Stored dataset items
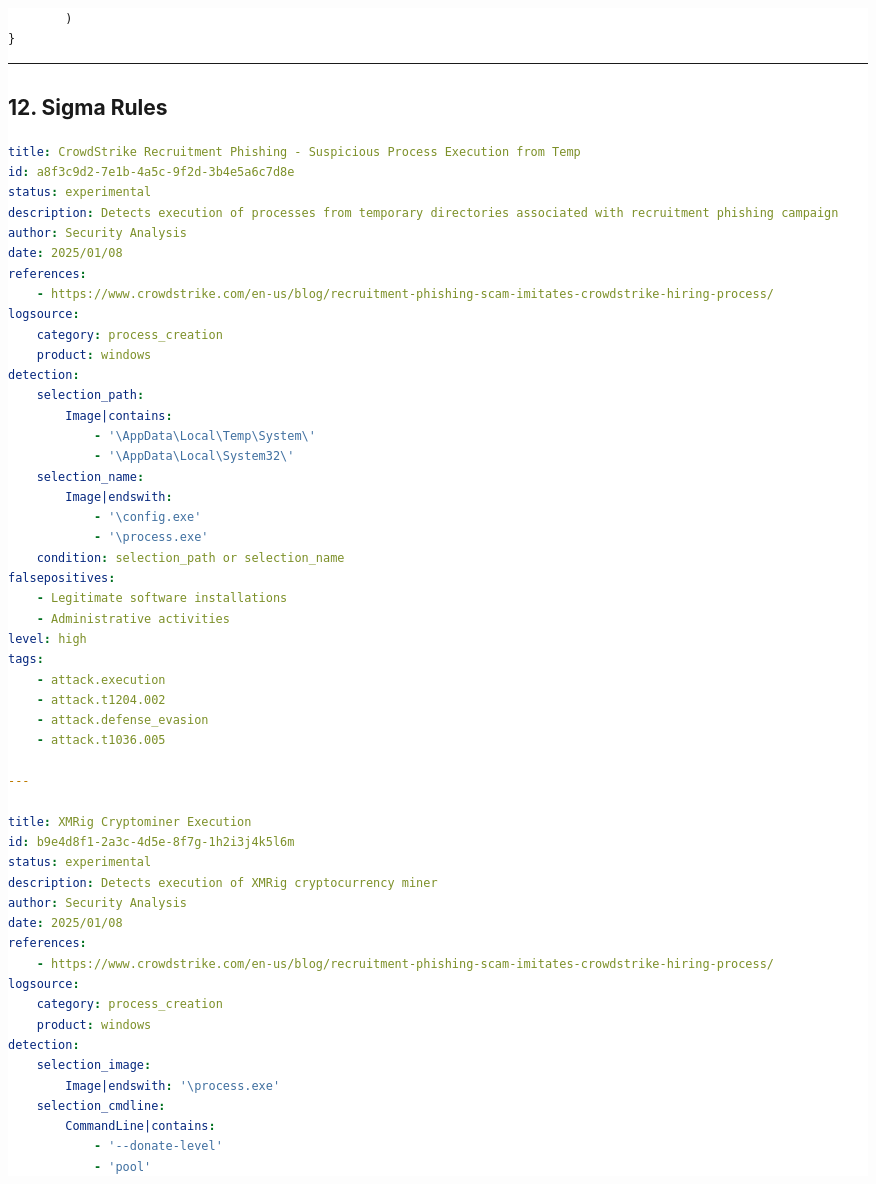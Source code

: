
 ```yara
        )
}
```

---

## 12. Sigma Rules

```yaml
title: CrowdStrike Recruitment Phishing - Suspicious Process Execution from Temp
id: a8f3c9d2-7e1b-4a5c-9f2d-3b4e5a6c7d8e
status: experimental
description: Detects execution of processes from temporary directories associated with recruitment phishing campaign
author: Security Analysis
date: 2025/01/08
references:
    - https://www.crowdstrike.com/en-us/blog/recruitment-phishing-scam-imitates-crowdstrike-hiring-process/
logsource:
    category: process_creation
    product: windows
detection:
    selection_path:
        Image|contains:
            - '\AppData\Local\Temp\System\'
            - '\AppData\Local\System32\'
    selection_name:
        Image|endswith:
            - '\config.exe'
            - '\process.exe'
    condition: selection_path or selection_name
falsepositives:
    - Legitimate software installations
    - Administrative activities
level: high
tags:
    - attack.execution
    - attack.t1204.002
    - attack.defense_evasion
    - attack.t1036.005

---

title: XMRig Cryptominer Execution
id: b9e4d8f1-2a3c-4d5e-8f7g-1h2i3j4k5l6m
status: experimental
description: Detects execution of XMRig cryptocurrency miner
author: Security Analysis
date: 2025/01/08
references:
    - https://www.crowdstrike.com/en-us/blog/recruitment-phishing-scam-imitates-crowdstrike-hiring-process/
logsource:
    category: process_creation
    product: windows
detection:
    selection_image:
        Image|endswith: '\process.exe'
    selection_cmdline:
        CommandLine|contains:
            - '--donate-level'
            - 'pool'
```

* * *

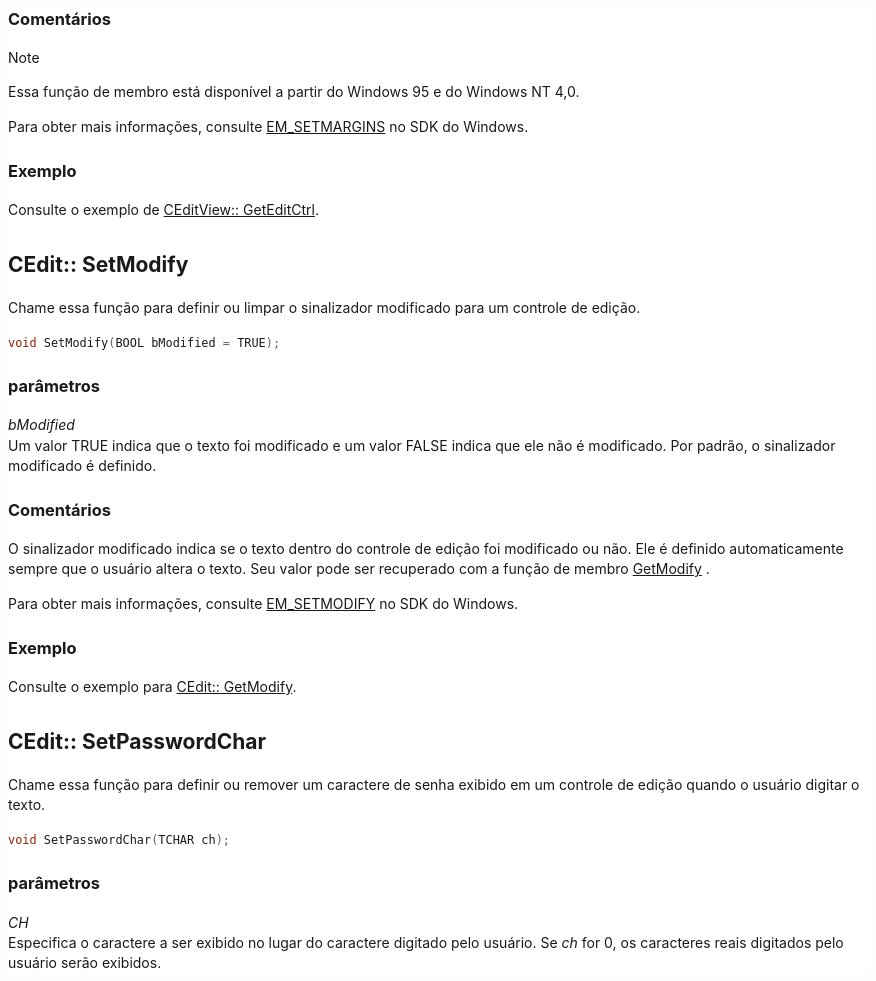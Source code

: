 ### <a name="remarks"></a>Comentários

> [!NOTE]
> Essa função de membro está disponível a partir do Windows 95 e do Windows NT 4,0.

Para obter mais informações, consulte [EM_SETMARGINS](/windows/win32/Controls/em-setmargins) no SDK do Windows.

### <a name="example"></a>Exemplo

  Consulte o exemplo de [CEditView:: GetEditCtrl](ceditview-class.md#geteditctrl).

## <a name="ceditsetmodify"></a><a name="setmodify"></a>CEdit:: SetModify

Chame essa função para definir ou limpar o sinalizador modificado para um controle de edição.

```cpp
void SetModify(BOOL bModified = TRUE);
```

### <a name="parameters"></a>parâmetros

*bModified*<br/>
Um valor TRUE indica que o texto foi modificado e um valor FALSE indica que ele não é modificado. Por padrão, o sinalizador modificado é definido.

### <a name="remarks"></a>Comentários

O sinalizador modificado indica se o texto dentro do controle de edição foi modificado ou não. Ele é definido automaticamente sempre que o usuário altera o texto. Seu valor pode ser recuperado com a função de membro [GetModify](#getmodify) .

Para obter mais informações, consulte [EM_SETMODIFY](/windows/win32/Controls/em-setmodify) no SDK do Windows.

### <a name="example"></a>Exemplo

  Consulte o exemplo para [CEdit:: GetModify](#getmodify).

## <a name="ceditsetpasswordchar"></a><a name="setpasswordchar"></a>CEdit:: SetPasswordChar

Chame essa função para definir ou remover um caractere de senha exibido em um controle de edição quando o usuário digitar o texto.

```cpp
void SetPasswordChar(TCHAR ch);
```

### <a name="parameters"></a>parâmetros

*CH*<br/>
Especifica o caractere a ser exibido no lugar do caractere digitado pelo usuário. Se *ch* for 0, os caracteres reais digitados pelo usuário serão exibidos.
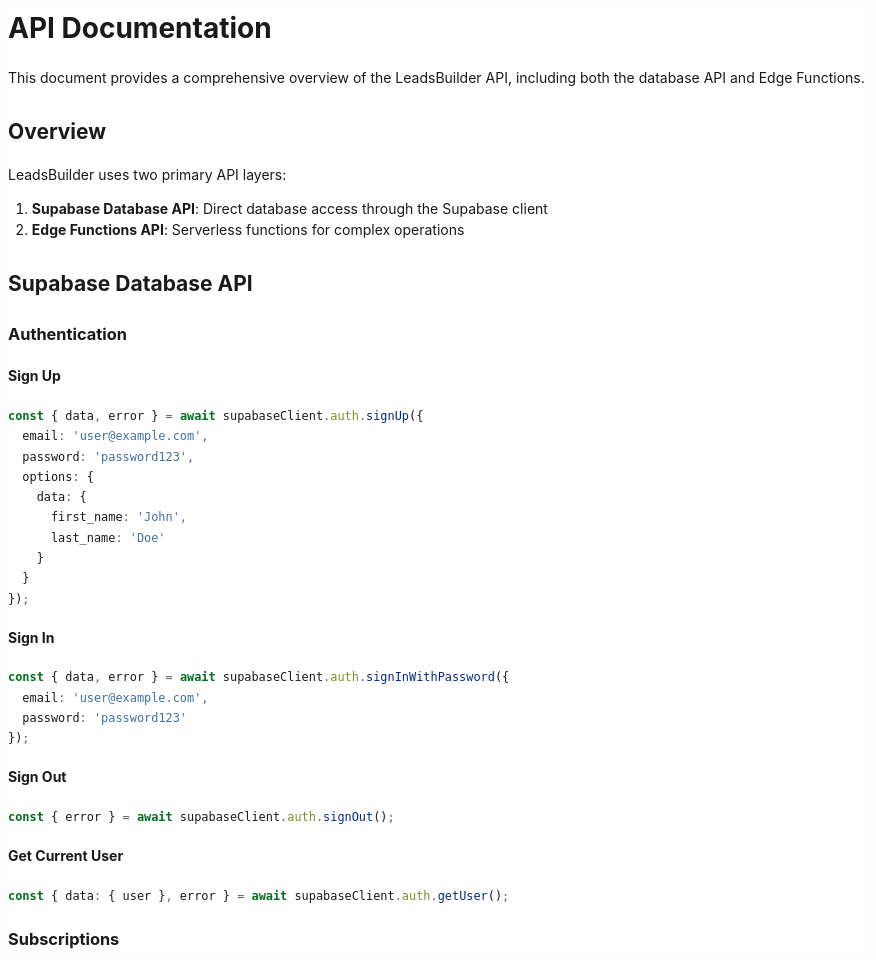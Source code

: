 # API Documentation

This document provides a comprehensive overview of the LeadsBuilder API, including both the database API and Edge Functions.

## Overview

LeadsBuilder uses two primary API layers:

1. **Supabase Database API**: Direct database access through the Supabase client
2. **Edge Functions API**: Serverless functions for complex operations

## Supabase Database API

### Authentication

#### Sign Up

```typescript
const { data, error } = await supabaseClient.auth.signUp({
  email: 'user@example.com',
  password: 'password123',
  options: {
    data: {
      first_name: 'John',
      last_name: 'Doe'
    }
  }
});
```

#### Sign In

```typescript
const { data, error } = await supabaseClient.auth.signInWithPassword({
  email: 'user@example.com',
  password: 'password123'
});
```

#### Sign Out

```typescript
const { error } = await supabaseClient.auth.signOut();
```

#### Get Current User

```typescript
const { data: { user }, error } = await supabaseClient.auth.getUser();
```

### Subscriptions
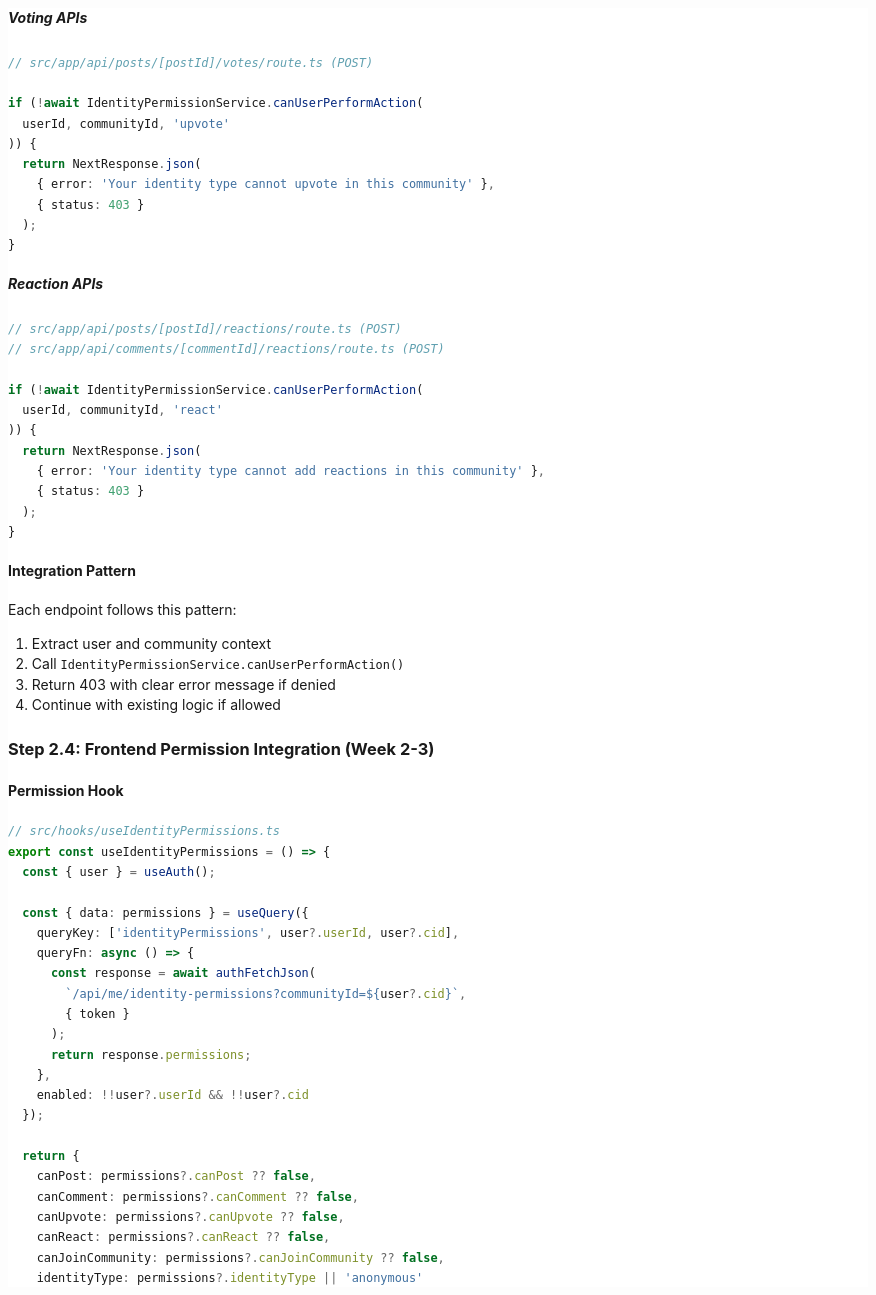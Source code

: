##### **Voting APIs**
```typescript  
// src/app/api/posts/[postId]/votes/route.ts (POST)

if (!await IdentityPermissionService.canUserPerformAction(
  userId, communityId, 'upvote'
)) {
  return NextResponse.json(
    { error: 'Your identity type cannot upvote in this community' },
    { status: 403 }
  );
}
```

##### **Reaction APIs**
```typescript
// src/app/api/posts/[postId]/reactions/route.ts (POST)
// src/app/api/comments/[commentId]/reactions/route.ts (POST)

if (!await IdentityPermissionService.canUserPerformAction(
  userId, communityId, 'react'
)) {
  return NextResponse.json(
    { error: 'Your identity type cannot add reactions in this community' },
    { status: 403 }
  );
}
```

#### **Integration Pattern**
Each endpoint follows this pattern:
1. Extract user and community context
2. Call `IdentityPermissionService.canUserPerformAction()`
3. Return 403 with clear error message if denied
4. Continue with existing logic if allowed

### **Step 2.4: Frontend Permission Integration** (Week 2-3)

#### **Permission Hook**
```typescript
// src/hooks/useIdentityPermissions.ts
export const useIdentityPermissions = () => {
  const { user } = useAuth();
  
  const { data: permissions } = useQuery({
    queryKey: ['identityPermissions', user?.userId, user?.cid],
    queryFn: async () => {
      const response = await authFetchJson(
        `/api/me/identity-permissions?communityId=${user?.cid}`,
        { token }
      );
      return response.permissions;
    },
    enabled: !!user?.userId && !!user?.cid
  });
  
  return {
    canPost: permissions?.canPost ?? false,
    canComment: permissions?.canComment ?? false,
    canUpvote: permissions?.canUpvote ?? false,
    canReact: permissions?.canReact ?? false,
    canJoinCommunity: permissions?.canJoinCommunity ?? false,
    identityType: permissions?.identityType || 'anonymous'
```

...

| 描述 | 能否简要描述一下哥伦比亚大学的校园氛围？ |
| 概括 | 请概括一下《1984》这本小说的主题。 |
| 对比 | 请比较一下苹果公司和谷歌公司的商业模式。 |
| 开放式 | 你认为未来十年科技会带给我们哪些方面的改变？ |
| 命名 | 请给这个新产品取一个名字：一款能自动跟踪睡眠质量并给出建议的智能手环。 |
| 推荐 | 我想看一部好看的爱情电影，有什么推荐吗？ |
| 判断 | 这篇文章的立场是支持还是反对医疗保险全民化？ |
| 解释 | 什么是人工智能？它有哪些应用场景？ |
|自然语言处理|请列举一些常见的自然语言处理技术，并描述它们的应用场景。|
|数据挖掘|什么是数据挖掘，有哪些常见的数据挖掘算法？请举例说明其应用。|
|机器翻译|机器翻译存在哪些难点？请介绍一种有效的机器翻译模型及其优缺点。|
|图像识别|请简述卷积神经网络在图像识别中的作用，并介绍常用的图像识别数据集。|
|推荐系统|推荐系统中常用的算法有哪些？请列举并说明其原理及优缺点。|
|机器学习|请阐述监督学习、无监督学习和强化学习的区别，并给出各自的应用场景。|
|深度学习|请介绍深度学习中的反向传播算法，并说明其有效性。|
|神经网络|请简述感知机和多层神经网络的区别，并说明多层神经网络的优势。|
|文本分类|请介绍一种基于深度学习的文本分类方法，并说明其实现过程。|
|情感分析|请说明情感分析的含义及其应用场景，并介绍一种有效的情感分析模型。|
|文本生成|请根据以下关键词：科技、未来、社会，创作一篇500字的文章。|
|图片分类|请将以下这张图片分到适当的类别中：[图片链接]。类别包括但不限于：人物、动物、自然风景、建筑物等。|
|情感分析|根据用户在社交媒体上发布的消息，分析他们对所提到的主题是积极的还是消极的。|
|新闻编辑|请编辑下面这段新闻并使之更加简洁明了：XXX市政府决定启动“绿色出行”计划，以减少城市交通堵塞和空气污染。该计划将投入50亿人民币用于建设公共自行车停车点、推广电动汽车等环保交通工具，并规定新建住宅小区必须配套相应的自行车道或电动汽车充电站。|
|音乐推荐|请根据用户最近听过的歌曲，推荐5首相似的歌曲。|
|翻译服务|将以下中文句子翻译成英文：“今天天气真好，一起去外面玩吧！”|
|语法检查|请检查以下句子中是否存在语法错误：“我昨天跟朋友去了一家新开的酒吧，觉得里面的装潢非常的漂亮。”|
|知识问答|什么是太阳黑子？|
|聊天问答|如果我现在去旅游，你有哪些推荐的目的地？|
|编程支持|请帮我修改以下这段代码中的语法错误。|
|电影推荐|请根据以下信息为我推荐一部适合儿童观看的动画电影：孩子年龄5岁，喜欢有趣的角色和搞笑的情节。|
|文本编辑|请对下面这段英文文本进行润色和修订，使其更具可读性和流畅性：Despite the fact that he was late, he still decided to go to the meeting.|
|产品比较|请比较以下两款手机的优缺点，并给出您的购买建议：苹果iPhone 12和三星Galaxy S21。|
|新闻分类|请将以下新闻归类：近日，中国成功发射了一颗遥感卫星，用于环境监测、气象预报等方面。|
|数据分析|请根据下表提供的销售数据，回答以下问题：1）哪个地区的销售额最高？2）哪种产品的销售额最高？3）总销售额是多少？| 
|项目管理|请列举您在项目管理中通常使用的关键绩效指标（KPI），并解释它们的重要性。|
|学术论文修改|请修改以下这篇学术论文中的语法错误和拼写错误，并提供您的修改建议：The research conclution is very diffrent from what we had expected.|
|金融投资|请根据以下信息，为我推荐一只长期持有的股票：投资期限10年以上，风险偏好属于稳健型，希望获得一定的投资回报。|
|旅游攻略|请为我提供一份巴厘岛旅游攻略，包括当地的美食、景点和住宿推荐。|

- **DIRECTIONS**:
Your reply should be one number: how many lines in the records contain "useIdentityPermissions".

- **FINISHED EXERCISE**:
2